The last few decades reversed the trend of farms leaving family ownership when children took jobs outside the ag industry. “Historically, 20-30 years ago and beyond, most kids were leaving the farm because there were better paying jobs in the cities and elsewhere off farm,” Parman said. “In the last 10 years, with the income farms have been able to generate, a lot of kids are giving it a second look.”

The baby boomers make up the largest generation in U.S. history, and they have begun turning jobs and land ownership over to their descendants. “What you’re seeing is some of the children of these farmers considering going back to farming.”

As a land-grant institution and a national leader in agricultural research, MSU educates a number of students each year who are headed back to run the family farm.
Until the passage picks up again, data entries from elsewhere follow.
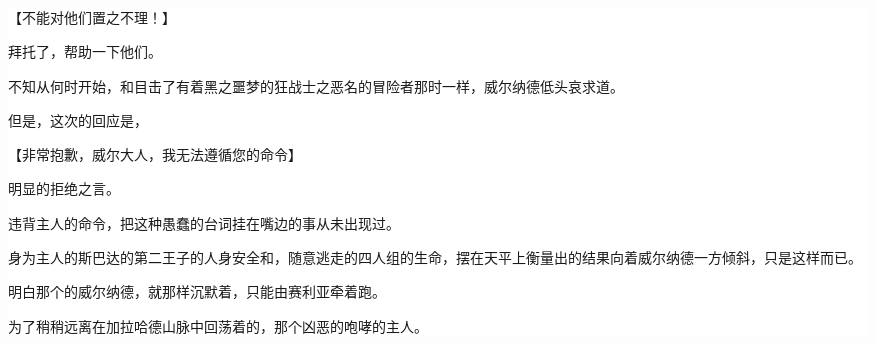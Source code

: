 【不能对他们置之不理！】

拜托了，帮助一下他们。

不知从何时开始，和目击了有着黑之噩梦的狂战士之恶名的冒险者那时一样，威尔纳德低头哀求道。

但是，这次的回应是，

【非常抱歉，威尔大人，我无法遵循您的命令】

明显的拒绝之言。

违背主人的命令，把这种愚蠢的台词挂在嘴边的事从未出现过。

身为主人的斯巴达的第二王子的人身安全和，随意逃走的四人组的生命，摆在天平上衡量出的结果向着威尔纳德一方倾斜，只是这样而已。

明白那个的威尔纳德，就那样沉默着，只能由赛利亚牵着跑。

为了稍稍远离在加拉哈德山脉中回荡着的，那个凶恶的咆哮的主人。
For the 2014-2015 academic year, MSU awarded 417 agriculture and life sciences degrees and 101 forest resources degrees. Another 737 graduates received business degrees. Each of these majors has graduates who take jobs in agriculture, including those on family farms.

Although interest in returning to the family farm continues to grow, land transfer has significant tax implications. “Estate taxes can be significant. Everything below approximately $5.5 million is tax free, but above that is taxed at 40 percent or more. In the Delta, farmland has a market value of about $4,000 an acre. Estate taxes on a 3,000-acre farm would be about $2.6 million.”

Although there are some programs that allow an heir to pay off the tax bill over several years, there usually are other costs associated with an inheritance of land.

“If you have a brother and sister, you may have to buy them out,” Parman said. “Some people choose to sell off a portion of the land to pay these costs when inheriting land.”

Wayne Ebelhar, research professor and agronomist at the Delta Research and Extension Center in Stoneville, said it is vitally important that families have good estate plans in place before they expect them to be needed. “In my family, my father and my uncle, who were partners, set up trusts where the children do not inherit but actually split the original shares in the limited liability corporation that owned the family land. My dad was determined that the land would not have to be sold to pay inheritance taxes.

“Dad worked his whole life on the farm and did not want the government to get the farm, so to speak. The farm passes to surviving spouses upon death, but moving to children is a whole different story. In our family, dad and mom had a plan.”